CÉSAR MANRIQUE Y LA VIDA QUE NOS QUEDA
Lanzarote,
vista desde cierta altura, duele. Quizás es porque allí uno se siente en otro
planeta o más cerca de la forma primitiva del nuestro. Tiene la capacidad de
hacerte sentir confuso al llegar y necesitado de su magnetismo el resto de tu
vida. Es inmensa. De cuerpo árido y entrañas afiladas
CRISTINA GARCÍA PÉREZ
Si hubo alguien que
se enamoró de esta isla e hizo de ella el lienzo definitivo fue César Manrique.
El autor, nacido en Arrecife en 1919, pasó su infancia cerca de la playa
inmensa de Famara y sus riscos de casi cuatrocientos metros de altura. En ese
paraje quedó prendido de las formas geométricas y colores imposibles de sus
riscos.
Tras la Guerra Civil, emprendió su carrera como pintor en la península hasta dar el salto a Nueva York.
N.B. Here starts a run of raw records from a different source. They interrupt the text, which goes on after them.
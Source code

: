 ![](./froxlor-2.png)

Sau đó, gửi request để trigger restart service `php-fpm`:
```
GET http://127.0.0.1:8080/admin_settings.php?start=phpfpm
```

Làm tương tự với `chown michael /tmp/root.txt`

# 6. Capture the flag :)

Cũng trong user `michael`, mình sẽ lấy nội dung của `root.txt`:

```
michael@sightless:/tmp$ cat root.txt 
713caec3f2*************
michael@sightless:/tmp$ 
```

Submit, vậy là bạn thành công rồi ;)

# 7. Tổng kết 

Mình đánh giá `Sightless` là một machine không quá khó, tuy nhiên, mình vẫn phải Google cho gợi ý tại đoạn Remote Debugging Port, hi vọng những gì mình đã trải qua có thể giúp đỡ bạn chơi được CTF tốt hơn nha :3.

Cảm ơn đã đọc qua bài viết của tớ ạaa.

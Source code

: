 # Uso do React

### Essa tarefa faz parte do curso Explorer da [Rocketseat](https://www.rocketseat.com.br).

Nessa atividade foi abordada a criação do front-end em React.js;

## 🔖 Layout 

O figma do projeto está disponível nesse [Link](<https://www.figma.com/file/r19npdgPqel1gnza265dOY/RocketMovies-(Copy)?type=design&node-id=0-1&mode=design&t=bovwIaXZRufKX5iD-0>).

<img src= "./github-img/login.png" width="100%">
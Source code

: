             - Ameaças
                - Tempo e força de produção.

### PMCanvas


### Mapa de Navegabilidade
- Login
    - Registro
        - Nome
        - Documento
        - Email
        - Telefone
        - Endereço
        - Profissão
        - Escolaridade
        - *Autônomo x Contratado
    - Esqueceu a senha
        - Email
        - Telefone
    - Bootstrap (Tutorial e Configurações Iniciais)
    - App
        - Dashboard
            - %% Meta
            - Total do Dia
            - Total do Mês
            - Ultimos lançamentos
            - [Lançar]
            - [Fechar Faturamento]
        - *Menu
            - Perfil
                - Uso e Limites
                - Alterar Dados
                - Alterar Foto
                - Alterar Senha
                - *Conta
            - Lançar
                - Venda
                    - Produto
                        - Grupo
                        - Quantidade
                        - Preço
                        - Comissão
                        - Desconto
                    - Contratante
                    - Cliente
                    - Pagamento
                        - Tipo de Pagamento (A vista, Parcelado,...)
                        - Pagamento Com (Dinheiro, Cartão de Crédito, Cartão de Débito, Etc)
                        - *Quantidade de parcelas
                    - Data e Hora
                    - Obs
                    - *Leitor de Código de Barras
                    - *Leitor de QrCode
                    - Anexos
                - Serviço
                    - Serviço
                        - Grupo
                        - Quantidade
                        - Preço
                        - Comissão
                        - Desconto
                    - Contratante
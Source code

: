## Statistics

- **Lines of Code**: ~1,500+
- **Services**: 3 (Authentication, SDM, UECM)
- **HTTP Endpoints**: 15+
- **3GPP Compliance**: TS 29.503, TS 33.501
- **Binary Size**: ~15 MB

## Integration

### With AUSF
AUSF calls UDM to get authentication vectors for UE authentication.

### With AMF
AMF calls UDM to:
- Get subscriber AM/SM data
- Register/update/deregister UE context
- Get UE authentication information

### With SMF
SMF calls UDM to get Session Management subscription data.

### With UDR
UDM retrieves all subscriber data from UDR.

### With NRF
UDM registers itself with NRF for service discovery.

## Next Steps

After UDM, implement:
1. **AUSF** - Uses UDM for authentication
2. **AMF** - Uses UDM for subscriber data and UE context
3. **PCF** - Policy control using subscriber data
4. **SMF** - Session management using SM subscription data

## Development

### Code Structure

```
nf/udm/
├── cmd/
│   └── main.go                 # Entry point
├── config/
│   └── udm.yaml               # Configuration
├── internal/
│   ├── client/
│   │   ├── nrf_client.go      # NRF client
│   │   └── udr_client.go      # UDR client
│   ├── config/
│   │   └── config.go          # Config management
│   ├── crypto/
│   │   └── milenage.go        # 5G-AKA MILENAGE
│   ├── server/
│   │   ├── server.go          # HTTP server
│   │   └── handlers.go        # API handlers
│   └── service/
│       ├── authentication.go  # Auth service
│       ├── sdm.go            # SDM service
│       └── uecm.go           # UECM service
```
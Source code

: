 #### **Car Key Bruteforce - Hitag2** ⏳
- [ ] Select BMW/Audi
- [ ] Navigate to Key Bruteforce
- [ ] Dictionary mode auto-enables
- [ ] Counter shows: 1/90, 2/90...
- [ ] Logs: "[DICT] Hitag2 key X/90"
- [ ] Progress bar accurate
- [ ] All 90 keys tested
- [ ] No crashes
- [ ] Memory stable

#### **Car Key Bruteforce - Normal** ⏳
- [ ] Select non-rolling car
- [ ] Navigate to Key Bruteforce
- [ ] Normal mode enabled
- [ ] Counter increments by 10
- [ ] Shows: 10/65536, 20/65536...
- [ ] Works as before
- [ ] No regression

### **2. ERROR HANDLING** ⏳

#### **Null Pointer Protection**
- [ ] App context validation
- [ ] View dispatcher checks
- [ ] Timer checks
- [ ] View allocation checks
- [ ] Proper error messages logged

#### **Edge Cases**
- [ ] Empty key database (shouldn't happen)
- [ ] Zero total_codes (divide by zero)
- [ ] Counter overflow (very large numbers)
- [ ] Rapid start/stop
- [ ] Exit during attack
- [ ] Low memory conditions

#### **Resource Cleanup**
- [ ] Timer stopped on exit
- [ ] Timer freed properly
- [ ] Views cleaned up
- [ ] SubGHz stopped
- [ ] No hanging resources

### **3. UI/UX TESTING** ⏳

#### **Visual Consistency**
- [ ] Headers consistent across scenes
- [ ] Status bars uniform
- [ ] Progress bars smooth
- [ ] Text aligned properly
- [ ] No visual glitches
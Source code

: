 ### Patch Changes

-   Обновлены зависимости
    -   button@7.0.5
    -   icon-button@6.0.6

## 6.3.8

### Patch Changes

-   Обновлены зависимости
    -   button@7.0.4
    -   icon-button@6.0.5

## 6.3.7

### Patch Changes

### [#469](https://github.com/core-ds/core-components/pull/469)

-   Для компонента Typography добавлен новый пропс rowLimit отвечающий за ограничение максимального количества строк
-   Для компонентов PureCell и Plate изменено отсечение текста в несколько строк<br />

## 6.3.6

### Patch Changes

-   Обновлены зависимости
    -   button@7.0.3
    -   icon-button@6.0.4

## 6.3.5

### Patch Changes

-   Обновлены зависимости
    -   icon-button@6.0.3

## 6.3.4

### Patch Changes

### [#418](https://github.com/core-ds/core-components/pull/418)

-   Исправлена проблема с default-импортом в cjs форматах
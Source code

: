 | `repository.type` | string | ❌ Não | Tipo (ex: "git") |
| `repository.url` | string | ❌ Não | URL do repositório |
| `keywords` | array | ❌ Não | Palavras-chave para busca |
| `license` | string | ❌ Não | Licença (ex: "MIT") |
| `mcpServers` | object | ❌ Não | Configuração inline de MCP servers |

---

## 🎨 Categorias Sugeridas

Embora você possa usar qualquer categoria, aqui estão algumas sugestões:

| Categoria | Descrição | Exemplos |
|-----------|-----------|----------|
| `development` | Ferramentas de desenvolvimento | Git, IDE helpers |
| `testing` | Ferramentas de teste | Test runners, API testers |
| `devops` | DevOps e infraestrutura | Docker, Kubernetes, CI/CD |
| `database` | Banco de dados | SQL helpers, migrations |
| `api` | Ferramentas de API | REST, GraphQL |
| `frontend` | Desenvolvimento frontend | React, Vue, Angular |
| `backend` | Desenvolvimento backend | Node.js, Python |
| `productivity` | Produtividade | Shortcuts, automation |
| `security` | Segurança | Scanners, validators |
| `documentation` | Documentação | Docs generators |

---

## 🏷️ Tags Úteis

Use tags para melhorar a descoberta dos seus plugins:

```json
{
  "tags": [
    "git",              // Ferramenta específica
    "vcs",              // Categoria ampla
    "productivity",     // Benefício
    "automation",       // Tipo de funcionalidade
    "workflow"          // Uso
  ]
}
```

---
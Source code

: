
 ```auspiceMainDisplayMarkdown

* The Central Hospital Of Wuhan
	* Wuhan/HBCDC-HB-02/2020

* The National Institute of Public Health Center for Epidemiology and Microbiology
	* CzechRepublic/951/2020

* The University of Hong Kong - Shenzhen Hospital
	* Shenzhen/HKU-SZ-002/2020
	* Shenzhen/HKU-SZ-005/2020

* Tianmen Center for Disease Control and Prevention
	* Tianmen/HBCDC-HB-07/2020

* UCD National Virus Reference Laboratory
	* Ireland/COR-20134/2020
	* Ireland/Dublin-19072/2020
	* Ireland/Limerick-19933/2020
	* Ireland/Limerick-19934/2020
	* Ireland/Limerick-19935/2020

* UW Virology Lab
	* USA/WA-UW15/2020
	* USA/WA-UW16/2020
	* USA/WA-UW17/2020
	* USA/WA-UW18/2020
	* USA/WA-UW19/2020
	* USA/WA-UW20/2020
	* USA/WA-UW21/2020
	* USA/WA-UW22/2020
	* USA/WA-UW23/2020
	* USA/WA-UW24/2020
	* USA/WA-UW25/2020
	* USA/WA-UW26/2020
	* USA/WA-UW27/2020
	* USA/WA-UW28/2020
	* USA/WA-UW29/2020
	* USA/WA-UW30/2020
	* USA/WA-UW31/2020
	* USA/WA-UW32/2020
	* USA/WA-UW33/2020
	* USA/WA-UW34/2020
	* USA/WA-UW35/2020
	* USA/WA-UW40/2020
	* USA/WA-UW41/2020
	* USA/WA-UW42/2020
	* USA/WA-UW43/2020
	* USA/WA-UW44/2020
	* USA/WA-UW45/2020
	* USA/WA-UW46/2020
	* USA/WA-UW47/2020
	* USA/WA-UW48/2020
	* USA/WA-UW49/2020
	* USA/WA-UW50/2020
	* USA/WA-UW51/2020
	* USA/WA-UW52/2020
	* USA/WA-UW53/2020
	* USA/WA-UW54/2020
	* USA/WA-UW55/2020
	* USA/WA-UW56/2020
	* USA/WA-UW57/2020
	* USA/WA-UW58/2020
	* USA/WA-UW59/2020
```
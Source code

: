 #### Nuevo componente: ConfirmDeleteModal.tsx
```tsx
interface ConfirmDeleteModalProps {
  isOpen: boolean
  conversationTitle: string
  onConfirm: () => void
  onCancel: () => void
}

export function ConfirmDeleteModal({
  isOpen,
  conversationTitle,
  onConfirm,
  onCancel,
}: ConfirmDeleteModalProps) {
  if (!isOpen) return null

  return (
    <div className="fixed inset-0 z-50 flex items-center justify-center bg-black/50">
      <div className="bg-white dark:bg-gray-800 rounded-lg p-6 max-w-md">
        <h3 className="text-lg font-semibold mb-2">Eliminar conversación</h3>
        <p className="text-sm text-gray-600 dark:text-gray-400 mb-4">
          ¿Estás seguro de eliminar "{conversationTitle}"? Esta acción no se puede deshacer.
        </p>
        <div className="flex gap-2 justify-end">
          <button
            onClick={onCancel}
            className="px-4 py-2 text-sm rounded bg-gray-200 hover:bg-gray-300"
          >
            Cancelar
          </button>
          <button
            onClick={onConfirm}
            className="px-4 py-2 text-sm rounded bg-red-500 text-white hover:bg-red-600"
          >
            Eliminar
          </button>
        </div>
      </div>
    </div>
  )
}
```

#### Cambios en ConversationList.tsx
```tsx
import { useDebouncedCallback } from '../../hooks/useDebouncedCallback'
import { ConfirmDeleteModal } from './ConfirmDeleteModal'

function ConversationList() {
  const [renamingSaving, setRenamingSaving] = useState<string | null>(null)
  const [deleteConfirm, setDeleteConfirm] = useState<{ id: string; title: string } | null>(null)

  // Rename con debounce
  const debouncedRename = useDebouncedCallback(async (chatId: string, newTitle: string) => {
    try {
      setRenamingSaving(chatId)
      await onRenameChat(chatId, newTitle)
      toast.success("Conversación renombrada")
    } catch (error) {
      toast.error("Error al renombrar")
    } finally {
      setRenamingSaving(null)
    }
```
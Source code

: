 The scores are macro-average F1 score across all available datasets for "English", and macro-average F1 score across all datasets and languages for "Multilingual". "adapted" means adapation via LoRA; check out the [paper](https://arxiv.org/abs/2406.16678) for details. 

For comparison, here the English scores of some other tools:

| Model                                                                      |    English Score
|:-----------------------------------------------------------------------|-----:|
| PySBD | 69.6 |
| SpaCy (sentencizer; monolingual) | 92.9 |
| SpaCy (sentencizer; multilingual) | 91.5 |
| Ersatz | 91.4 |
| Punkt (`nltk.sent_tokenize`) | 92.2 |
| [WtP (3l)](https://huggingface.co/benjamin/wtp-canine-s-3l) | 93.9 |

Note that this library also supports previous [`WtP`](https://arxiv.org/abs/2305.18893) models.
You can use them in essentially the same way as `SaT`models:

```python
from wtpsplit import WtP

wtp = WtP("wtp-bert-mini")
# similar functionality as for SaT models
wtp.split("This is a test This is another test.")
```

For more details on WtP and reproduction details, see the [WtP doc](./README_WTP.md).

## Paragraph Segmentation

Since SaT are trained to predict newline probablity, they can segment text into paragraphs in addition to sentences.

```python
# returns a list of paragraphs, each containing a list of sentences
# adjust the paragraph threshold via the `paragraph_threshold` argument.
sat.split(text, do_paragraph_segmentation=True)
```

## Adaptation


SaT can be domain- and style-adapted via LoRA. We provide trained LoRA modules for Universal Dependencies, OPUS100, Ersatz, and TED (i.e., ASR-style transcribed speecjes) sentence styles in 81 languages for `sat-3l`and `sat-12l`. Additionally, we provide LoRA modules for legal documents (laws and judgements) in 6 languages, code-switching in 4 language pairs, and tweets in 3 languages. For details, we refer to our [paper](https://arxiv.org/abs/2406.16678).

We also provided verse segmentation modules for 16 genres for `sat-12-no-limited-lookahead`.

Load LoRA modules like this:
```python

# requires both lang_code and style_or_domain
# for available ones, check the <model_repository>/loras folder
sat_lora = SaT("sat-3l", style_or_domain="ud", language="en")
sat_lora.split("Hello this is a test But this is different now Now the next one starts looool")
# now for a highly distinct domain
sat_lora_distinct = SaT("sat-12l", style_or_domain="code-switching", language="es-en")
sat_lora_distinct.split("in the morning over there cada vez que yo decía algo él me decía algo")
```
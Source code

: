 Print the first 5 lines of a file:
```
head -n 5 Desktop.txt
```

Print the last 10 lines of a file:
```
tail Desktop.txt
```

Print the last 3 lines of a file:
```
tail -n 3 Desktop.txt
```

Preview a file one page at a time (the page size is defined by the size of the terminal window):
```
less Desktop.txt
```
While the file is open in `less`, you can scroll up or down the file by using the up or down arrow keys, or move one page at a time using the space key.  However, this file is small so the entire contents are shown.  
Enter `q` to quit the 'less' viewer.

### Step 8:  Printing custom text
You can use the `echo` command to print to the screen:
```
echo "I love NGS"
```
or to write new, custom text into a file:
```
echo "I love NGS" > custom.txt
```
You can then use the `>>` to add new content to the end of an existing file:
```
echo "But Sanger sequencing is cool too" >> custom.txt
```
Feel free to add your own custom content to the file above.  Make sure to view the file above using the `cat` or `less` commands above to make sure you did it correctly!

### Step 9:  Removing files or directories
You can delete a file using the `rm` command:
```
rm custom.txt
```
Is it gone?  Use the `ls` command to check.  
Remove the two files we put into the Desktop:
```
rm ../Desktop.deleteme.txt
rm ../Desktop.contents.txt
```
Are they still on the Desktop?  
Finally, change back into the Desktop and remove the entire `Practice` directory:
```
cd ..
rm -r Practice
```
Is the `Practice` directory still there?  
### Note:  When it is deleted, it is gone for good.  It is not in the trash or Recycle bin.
Allí, se sumergió en los ideales estéticos y movimientos artísticos que jugarían un papel crucial en su desarrollo creativo. Un generoso patrocinio de Nelson Rockefeller hizo posible que alquilase un estudio en el East Side de Manhattan y realizase varias exposiciones para la galería Catherine Viviano.
Pero a pesar de su
éxito en Estados Unidos, Manrique comenzó a extrañar la naturaleza que lo
atravesó en su infancia y decidió volver a Lanzarote. En sus palabras, Nueva
York vivía rodeada de artificialidad y había un impulso que lo llamaba a volver
a la tierra donde se encontraba la verdadera vida.
Las obras más
célebres de Manrique no se entienden sin Lanzarote: es su materia prima y su
lienzo. Así, Jameos de Agua o el Mirador del Río se convierten en una simbiosis
entre el artista y el medio. Esta visión transformadora lo convirtió en un
activista ecológico que supo aprovechar su fama para prevenirnos de las
consecuencias del turismo masificado y la gentrificación en Canarias.
En 1966, inició una
campaña para que los lanzaroteños respetaran su propio estilo arquitectónico
compuesto de roca volcánica y madera de la isla. Les ayudó a arreglar casas en
mal estado siguiendo las pautas tradicionales, que hacen que las construcciones
aprovechen al máximo el clima del lugar en lugar de luchar contra él. Los
edificios tienen paredes gruesas para el aislamiento, protegiéndolos del calor
del verano y del frío invernal. Para ayudar a mantener las casas protegidas del
sol, las paredes están cubiertas de cal, lo que les da su característico color.
Además, las casas suelen ser de un piso de altura con un patio interior para
recoger el agua de la lluvia.
Manrique también
consiguió que el gobierno local retirase cualquier valla publicitaria que pudiese
obstruir el paisaje de la isla. Pero fue mucho más allá, en 1968 consiguió que
se promulgara una nueva regulación para la isla: no se permitía que ningún
edificio superara la altura de tres pisos. Supuestamente la altura de una
palmera media. En una entrevista en 1971 declaro: “Creo que las características
especiales de cada lugar deben ser preservadas, de lo contrario pronto
estaremos viviendo en una cultura estándar aburrida sin ninguna imaginación
creativa”.
Quizás por eso
Lanzarote te deja sin aliento. Porque uno siente que está viendo el atardecer
en la Luna y que en cualquier momento un dinosaurio atravesará la colina. Eso
es lo natural, cruzarte de bruces con la vida en el lugar más recóndito de la
Tierra. Y lo extraño es todo lo demás, como volver a ciudades alejadas de la
naturaleza con humanos sin rastro de la vida que nos queda.